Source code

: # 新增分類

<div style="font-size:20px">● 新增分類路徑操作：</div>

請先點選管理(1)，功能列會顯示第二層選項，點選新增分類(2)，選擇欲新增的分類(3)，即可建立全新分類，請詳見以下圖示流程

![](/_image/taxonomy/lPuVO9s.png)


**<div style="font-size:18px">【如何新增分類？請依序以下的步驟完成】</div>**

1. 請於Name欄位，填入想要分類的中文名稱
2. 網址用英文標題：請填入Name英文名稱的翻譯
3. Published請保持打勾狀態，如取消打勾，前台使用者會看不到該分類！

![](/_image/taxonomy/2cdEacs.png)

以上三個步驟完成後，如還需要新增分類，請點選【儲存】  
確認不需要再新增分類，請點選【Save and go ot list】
+ + + +
**What you need to do**. Transcribe, word for word, the data above from its first line through the line with "1. 請於Name欄位，填入想要分類的中文名稱", and include nothing else.

**Response to this exercise**.
Source code

: # 新增分類

<div style="font-size:20px">● 新增分類路徑操作：</div>

請先點選管理(1)，功能列會顯示第二層選項，點選新增分類(2)，選擇欲新增的分類(3)，即可建立全新分類，請詳見以下圖示流程

![](/_image/taxonomy/lPuVO9s.png)


**<div style="font-size:18px">【如何新增分類？請依序以下的步驟完成】</div>**

1. 請於Name欄位，填入想要分類的中文名稱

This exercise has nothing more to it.